Der junge Blonde schnaubt verächtlich.

„Und das ist wohl nicht dein erstes Glas Whisky, nehm ich an.“

„Richtig.“

„Mann! Da hab ich gedacht, ich bin endlich mal einem gutaussehenden, verantwortungsbewussten, reichen Typen begegnet, und dann ist das wieder nur so ein perverser Säufer, der sich in Eigenmitleid ertränkt!“

Alexander dreht sich auf den Bauch und zieht sich das Kissen über den Kopf.

„Bitte nich so laut, ja?

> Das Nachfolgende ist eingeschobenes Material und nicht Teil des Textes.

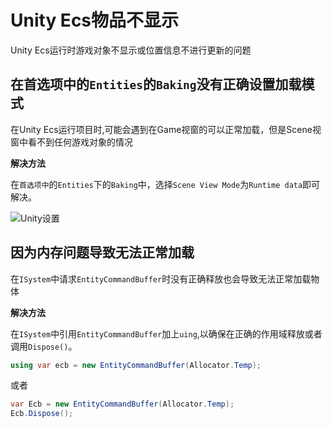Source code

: # Unity Ecs物品不显示

Unity Ecs运行时游戏对象不显示或位置信息不进行更新的问题

## 在首选项中的`Entities`的`Baking`没有正确设置加载模式

在Unity Ecs运行项目时,可能会遇到在Game视窗的可以正常加载，但是Scene视窗中看不到任何游戏对象的情况


**解决方法**

在`首选项中`的`Entities`下的`Baking`中，选择`Scene View Mode`为`Runtime data`即可解决。

![Unity设置](/image/Entities_Baker.png)


## 因为内存问题导致无法正常加载

在`ISystem`中请求`EntityCommandBuffer`时没有正确释放也会导致无法正常加载物体

**解决方法**

在`ISystem`中引用`EntityCommandBuffer`加上`uing`,以确保在正确的作用域释放或者调用`Dispose()`。

```csharp
using var ecb = new EntityCommandBuffer(Allocator.Temp);

```
或者
```csharp
var Ecb = new EntityCommandBuffer(Allocator.Temp);
Ecb.Dispose();
```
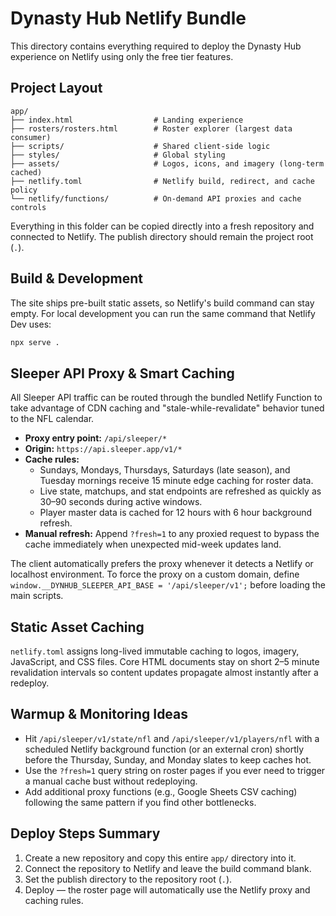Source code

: # Dynasty Hub Netlify Bundle

This directory contains everything required to deploy the Dynasty Hub experience on Netlify using only the free tier features.

## Project Layout

```
app/
├── index.html                  # Landing experience
├── rosters/rosters.html        # Roster explorer (largest data consumer)
├── scripts/                    # Shared client-side logic
├── styles/                     # Global styling
├── assets/                     # Logos, icons, and imagery (long-term cached)
├── netlify.toml                # Netlify build, redirect, and cache policy
└── netlify/functions/          # On-demand API proxies and cache controls
```

Everything in this folder can be copied directly into a fresh repository and connected to Netlify. The publish directory should remain the project root (`.`).

## Build & Development

The site ships pre-built static assets, so Netlify's build command can stay empty. For local development you can run the same command that Netlify Dev uses:

```bash
npx serve .
```

## Sleeper API Proxy & Smart Caching

All Sleeper API traffic can be routed through the bundled Netlify Function to take advantage of CDN caching and "stale-while-revalidate" behavior tuned to the NFL calendar.

* **Proxy entry point:** `/api/sleeper/*`
* **Origin:** `https://api.sleeper.app/v1/*`
* **Cache rules:**
  * Sundays, Mondays, Thursdays, Saturdays (late season), and Tuesday mornings receive 15 minute edge caching for roster data.
  * Live state, matchups, and stat endpoints are refreshed as quickly as 30–90 seconds during active windows.
  * Player master data is cached for 12 hours with 6 hour background refresh.
* **Manual refresh:** Append `?fresh=1` to any proxied request to bypass the cache immediately when unexpected mid-week updates land.

The client automatically prefers the proxy whenever it detects a Netlify or localhost environment. To force the proxy on a custom domain, define `window.__DYNHUB_SLEEPER_API_BASE = '/api/sleeper/v1';` before loading the main scripts.

## Static Asset Caching

`netlify.toml` assigns long-lived immutable caching to logos, imagery, JavaScript, and CSS files. Core HTML documents stay on short 2–5 minute revalidation intervals so content updates propagate almost instantly after a redeploy.

## Warmup & Monitoring Ideas

* Hit `/api/sleeper/v1/state/nfl` and `/api/sleeper/v1/players/nfl` with a scheduled Netlify background function (or an external cron) shortly before the Thursday, Sunday, and Monday slates to keep caches hot.
* Use the `?fresh=1` query string on roster pages if you ever need to trigger a manual cache bust without redeploying.
* Add additional proxy functions (e.g., Google Sheets CSV caching) following the same pattern if you find other bottlenecks.

## Deploy Steps Summary

1. Create a new repository and copy this entire `app/` directory into it.
2. Connect the repository to Netlify and leave the build command blank.
3. Set the publish directory to the repository root (`.`).
4. Deploy — the roster page will automatically use the Netlify proxy and caching rules.
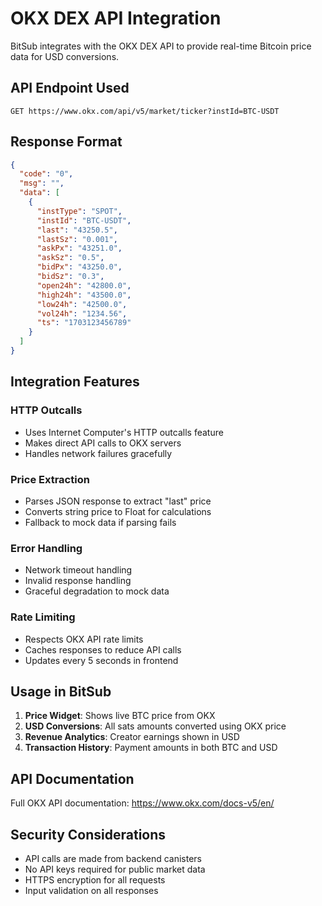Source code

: # OKX DEX API Integration

BitSub integrates with the OKX DEX API to provide real-time Bitcoin price data for USD conversions.

## API Endpoint Used

```
GET https://www.okx.com/api/v5/market/ticker?instId=BTC-USDT
```

## Response Format

```json
{
  "code": "0",
  "msg": "",
  "data": [
    {
      "instType": "SPOT",
      "instId": "BTC-USDT",
      "last": "43250.5",
      "lastSz": "0.001",
      "askPx": "43251.0",
      "askSz": "0.5",
      "bidPx": "43250.0",
      "bidSz": "0.3",
      "open24h": "42800.0",
      "high24h": "43500.0",
      "low24h": "42500.0",
      "vol24h": "1234.56",
      "ts": "1703123456789"
    }
  ]
}
```

## Integration Features

### HTTP Outcalls
- Uses Internet Computer's HTTP outcalls feature
- Makes direct API calls to OKX servers
- Handles network failures gracefully

### Price Extraction
- Parses JSON response to extract "last" price
- Converts string price to Float for calculations
- Fallback to mock data if parsing fails

### Error Handling
- Network timeout handling
- Invalid response handling
- Graceful degradation to mock data

### Rate Limiting
- Respects OKX API rate limits
- Caches responses to reduce API calls
- Updates every 5 seconds in frontend

## Usage in BitSub

1. **Price Widget**: Shows live BTC price from OKX
2. **USD Conversions**: All sats amounts converted using OKX price
3. **Revenue Analytics**: Creator earnings shown in USD
4. **Transaction History**: Payment amounts in both BTC and USD

## API Documentation

Full OKX API documentation: https://www.okx.com/docs-v5/en/

## Security Considerations

- API calls are made from backend canisters
- No API keys required for public market data
- HTTPS encryption for all requests
- Input validation on all responses
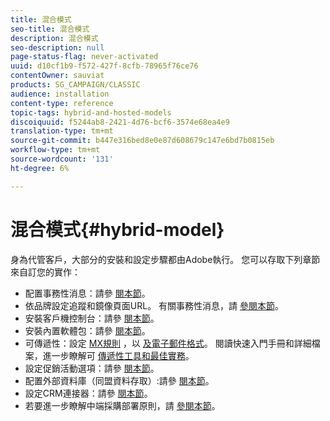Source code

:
 ```yaml
---
title: 混合模式
seo-title: 混合模式
description: 混合模式
seo-description: null
page-status-flag: never-activated
uuid: d10cf1b9-f572-427f-8cfb-78965f76ce76
contentOwner: sauviat
products: SG_CAMPAIGN/CLASSIC
audience: installation
content-type: reference
topic-tags: hybrid-and-hosted-models
discoiquuid: f5244ab8-2421-4d76-bcf6-3574e68ea4e9
translation-type: tm+mt
source-git-commit: b447e316bed8e0e87d608679c147e6bd7b0815eb
workflow-type: tm+mt
source-wordcount: '131'
ht-degree: 6%

---
```



# 混合模式{#hybrid-model}

身為代管客戶，大部分的安裝和設定步驟都由Adobe執行。 您可以存取下列章節來自訂您的實作：

* 配置事務性消息：請參 [閱本節](../../message-center/using/transactional-messaging-architecture.md)。
* 依品牌設定追蹤和鏡像頁面URL。 有關事務性消息，請 [參閱本節](../../message-center/using/configuring-multibranding.md)。
* 安裝客戶機控制台：請參 [閱本節](../../installation/using/installing-the-client-console.md)。
* 安裝內置軟體包：請參 [閱本節](../../installation/using/installing-campaign-standard-packages.md)。
* 可傳遞性：設定 [MX規則](../../installation/using/email-deliverability.md#mx-configuration) ，以 [及電子郵件格式](../../installation/using/email-deliverability.md#managing-email-formats)。 閱讀快速入門手冊和詳細檔案，進一步瞭解可 [傳遞性工具](../../delivery/using/deliverability-key-points.md)[和最佳實務](../../delivery/using/about-deliverability.md)。
* 設定促銷活動選項：請參 [閱本節](../../installation/using/configuring-campaign-options.md)。
* 配置外部資料庫（同盟資料存取）:請參 [閱本節](../../platform/using/about-fda.md)。
* 設定CRM連接器：請參 [閱本節](../../platform/using/crm-connectors.md)。
* 若要進一步瞭解中端採購部署原則，請 [參閱本節](../../installation/using/mid-sourcing-deployment.md)。

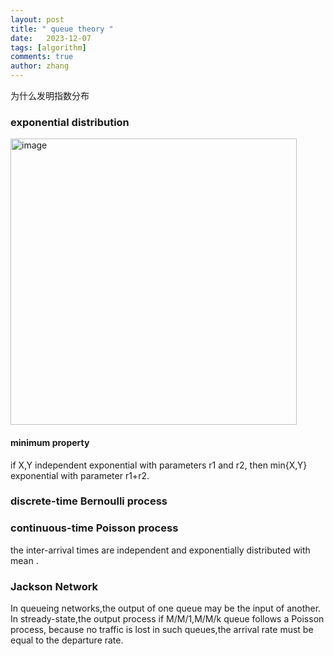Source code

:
```yaml
---
layout: post
title: " queue theory "
date:   2023-12-07
tags: [algorithm]
comments: true
author: zhang
---
```

为什么发明指数分布  
### exponential distribution
<img width="458" alt="image" src="https://github.com/zhang-mickey/zhang-mickey.github.io/assets/145342600/bd29ca4b-c634-4001-8c8c-65f842956768">  

#### minimum property
if X,Y independent exponential with parameters r1 and r2, then min{X,Y} exponential with parameter r1+r2.  

### discrete-time Bernoulli process

### continuous-time Poisson process
the inter-arrival times are independent and exponentially distributed with mean .

### Jackson Network
In queueing networks,the output of one queue may be the input of another.  
In stready-state,the output process if M/M/1,M/M/k queue follows a Poisson process, because no traffic is lost in such queues,the arrival rate must be equal to the departure rate.   
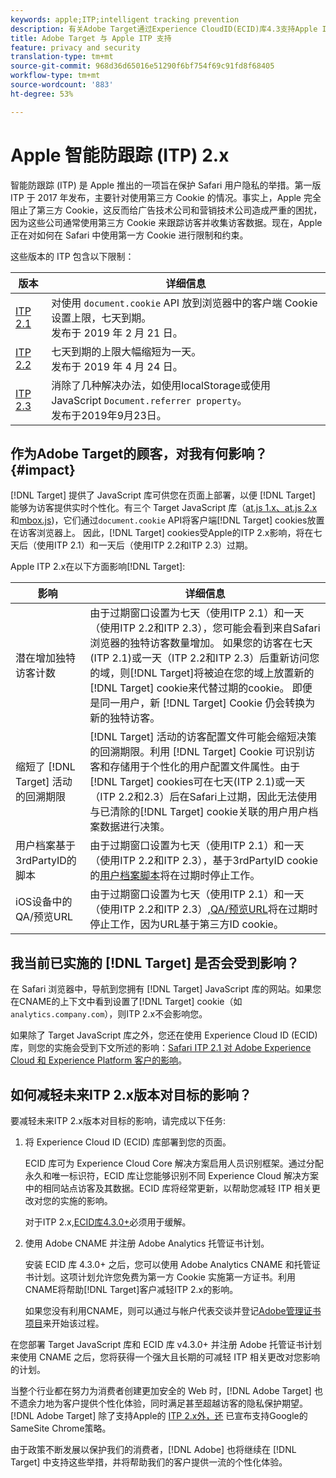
 ```yaml
---
keywords: apple;ITP;intelligent tracking prevention
description: 有关Adobe Target通过Experience CloudID(ECID)库4.3支持Apple ITP 2.x的信息。
title: Adobe Target 与 Apple ITP 支持
feature: privacy and security
translation-type: tm+mt
source-git-commit: 968d36d65016e51290f6bf754f69c91fd8f68405
workflow-type: tm+mt
source-wordcount: '883'
ht-degree: 53%

---
```



# Apple 智能防跟踪 (ITP) 2.x

智能防跟踪 (ITP) 是 Apple 推出的一项旨在保护 Safari 用户隐私的举措。第一版 ITP 于 2017 年发布，主要针对使用第三方 Cookie 的情况。事实上，Apple 完全阻止了第三方 Cookie，这反而给广告技术公司和营销技术公司造成严重的困扰，因为这些公司通常使用第三方 Cookie 来跟踪访客并收集访客数据。现在，Apple 正在对如何在 Safari 中使用第一方 Cookie 进行限制和约束。

这些版本的 ITP 包含以下限制：

| 版本 | 详细信息 |
| --- | --- |
| [ITP 2.1](https://webkit.org/blog/8613/intelligent-tracking-prevention-2-1/) | 对使用 `document.cookie` API 放到浏览器中的客户端 Cookie 设置上限，七天到期。<br>发布于 2019 年 2 月 21 日。 |
| [ITP 2.2](https://webkit.org/blog/8828/intelligent-tracking-prevention-2-2/) | 七天到期的上限大幅缩短为一天。<br>发布于 2019 年 4 月 24 日。 |
| [ITP 2.3](https://webkit.org/blog/9521/intelligent-tracking-prevention-2-3/) | 消除了几种解决办法，如使用localStorage或使用JavaScript `Document.referrer property`。<br>发布于2019年9月23日。 |

## 作为Adobe Target的顾客，对我有何影响？{#impact}

[!DNL Target] 提供了 JavaScript 库可供您在页面上部署，以便 [!DNL Target] 能够为访客提供实时个性化。有三个 Target JavaScript 库（[at.js 1.x、at.js 2.x](/help/c-implementing-target/c-implementing-target-for-client-side-web/c-how-atjs-works/how-atjs-works.md)和[mbox.js](/help/c-implementing-target/c-implementing-target-for-client-side-web/t-mbox-download/mbox-download.md))，它们通过`document.cookie` API将客户端[!DNL Target] cookies放置在访客浏览器上。 因此，[!DNL Target] cookies受Apple的ITP 2.x影响，将在七天后（使用ITP 2.1）和一天后（使用ITP 2.2和ITP 2.3）过期。

Apple ITP 2.x在以下方面影响[!DNL Target]:

| 影响 | 详细信息 |
| --- | --- |
| 潜在增加独特访客计数 | 由于过期窗口设置为七天（使用ITP 2.1）和一天（使用ITP 2.2和ITP 2.3），您可能会看到来自Safari浏览器的独特访客数量增加。 如果您的访客在七天(ITP 2.1)或一天（ITP 2.2和ITP 2.3）后重新访问您的域，则[!DNL Target]将被迫在您的域上放置新的[!DNL Target] cookie来代替过期的cookie。 即便是同一用户，新 [!DNL Target] Cookie 仍会转换为新的独特访客。 |
| 缩短了 [!DNL Target] 活动的回溯期限 | [!DNL Target] 活动的访客配置文件可能会缩短决策的回溯期限。利用 [!DNL Target] Cookie 可识别访客和存储用于个性化的用户配置文件属性。由于[!DNL Target] cookies可在七天(ITP 2.1)或一天（ITP 2.2和2.3）后在Safari上过期，因此无法使用与已清除的[!DNL Target] cookie关联的用户用户档案数据进行决策。 |
| 用户档案基于3rdPartyID的脚本 | 由于过期窗口设置为七天（使用ITP 2.1）和一天（使用ITP 2.2和ITP 2.3），基于3rdPartyID cookie的[用户档案脚本](/help/c-target/c-visitor-profile/profile-parameters.md)将在过期时停止工作。 |
| iOS设备中的QA/预览URL | 由于过期窗口设置为七天（使用ITP 2.1）和一天（使用ITP 2.2和ITP 2.3）,[QA/预览URL](/help/c-activities/c-activity-qa/activity-qa.md)将在过期时停止工作，因为URL基于第三方ID cookie。 |

## 我当前已实施的 [!DNL Target] 是否会受到影响？

在 Safari 浏览器中，导航到您拥有 [!DNL Target] JavaScript 库的网站。如果您在CNAME的上下文中看到设置了[!DNL Target] cookie（如`analytics.company.com`），则ITP 2.x不会影响您。

如果除了 Target JavaScript 库之外，您还在使用 Experience Cloud ID (ECID) 库，则您的实施会受到下文所述的影响：[Safari ITP 2.1 对 Adobe Experience Cloud 和 Experience Platform 客户的影响](https://medium.com/adobetech/safari-itp-2-1-impact-on-adobe-experience-cloud-customers-9439cecb55ac)。

## 如何减轻未来ITP 2.x版本对目标的影响？

要减轻未来ITP 2.x版本对目标的影响，请完成以下任务:

1. 将 Experience Cloud ID (ECID) 库部署到您的页面。

   ECID 库可为 Experience Cloud Core 解决方案启用人员识别框架。通过分配永久和唯一标识符，ECID 库让您能够识别不同 Experience Cloud 解决方案中的相同站点访客及其数据。ECID 库将经常更新，以帮助您减轻 ITP 相关更改对您的实施的影响。

   对于ITP 2.x,[ECID库4.3.0+](https://experienceleague.adobe.com/docs/id-service/using/release-notes/release-notes.html)必须用于缓解。

1. 使用 Adobe CNAME 并注册 Adobe Analytics 托管证书计划。

   安装 ECID 库 4.3.0+ 之后，您可以使用 Adobe Analytics CNAME 和托管证书计划。这项计划允许您免费为第一方 Cookie 实施第一方证书。利用CNAME将帮助[!DNL Target]客户减轻ITP 2.x的影响。

   如果您没有利用CNAME，则可以通过与帐户代表交谈并登记[Adobe管理证书项目](https://experienceleague.adobe.com/docs/core-services/interface/ec-cookies/cookies-first-party.html#adobe-managed-certificate-program)来开始该过程。

在您部署 Target JavaScript 库和 ECID 库 v4.3.0+ 并注册 Adobe 托管证书计划来使用 CNAME 之后，您将获得一个强大且长期的可减轻 ITP 相关更改对您影响的计划。

当整个行业都在努力为消费者创建更加安全的 Web 时，[!DNL Adobe Target] 也不遗余力地为客户提供个性化体验，同时满足甚至超越访客的隐私保护期望。[!DNL Adobe Target] 除了支持Apple的 [ITP 2.x外，还](/help/c-implementing-target/c-considerations-before-you-implement-target/c-privacy/google-chrome-samesite-cookie-policies.md) 已宣布支持Google的SameSite Chrome策略。

由于政策不断发展以保护我们的消费者，[!DNL Adobe] 也将继续在 [!DNL Target] 中支持这些举措，并将帮助我们的客户提供一流的个性化体验。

Hau ab, wenn’s dir nich passt…“
 

Es ist bereits Abend, als Alexander seinen Rausch ausgeschlafen hat und vom Zimmerservice aus dem Hotel gejagt wird.

Mit brummendem Schädel und der Erkenntnis, dass ihn der Alkohol mehr als seine Berliner Bekanntschaften befriedigt hat, tritt er seine Heimreise an.

Als er die Autobahnabfahrt in die Stadt hinein nimmt, ist es nicht das erste Mal, dass er an Heinrich denkt. Er wollte ihn zwar übers Wochenende vergessen, aber eigentlich hat er doch jede Sekunde an ihn gedacht.

Und er hat einen Entschluss gefasst: Er möchte dem Jungen helfen.

Egal, in wen sein Student so heftig verliebt ist, er wird ihm helfen, diese Liebe für sich zu gewinnen. Er will ihm helfen, glücklich zu werden, dann ist auch er glücklich. So lautet jedenfalls sein Plan.

Die Räder des schwarzen Jeeps rollen langsamer, als Alexander in die kleine Straße mit den Reihenhäusern einbiegt. Er hätte hier nicht durchfahren brauchen, aber er hat es eben doch getan.

Im Schritttempo passiert er den gepflegten Garten, blickt fast sehnsuchtsvoll hinauf zum Fenster im oberen Stock. Morgen wird er ihn endlich wieder sehen.

Alexander will gerade wieder beschleunigen, da springt plötzlich die Haustür auf.

Heinrich kommt heraus gerannt, und Alexander tritt wie ein Bekloppter auf die Bremse.

Der Junge reißt die Beifahrertür auf.

„Herr Professor Humboldt, ich…! Ich hab Sie von oben gesehen – wusst ich’s doch, dass es Ihr Wagen ist!“

„Hallo.“, lacht Alexander nur, noch immer ziemlich überrascht.

„Was ist los, wieso so freudig? Bist du mit deiner großen Liebe weitergekommen?“

Da verstummt Heinrich sofort und drückt sich den Zeigefinder auf die Lippen.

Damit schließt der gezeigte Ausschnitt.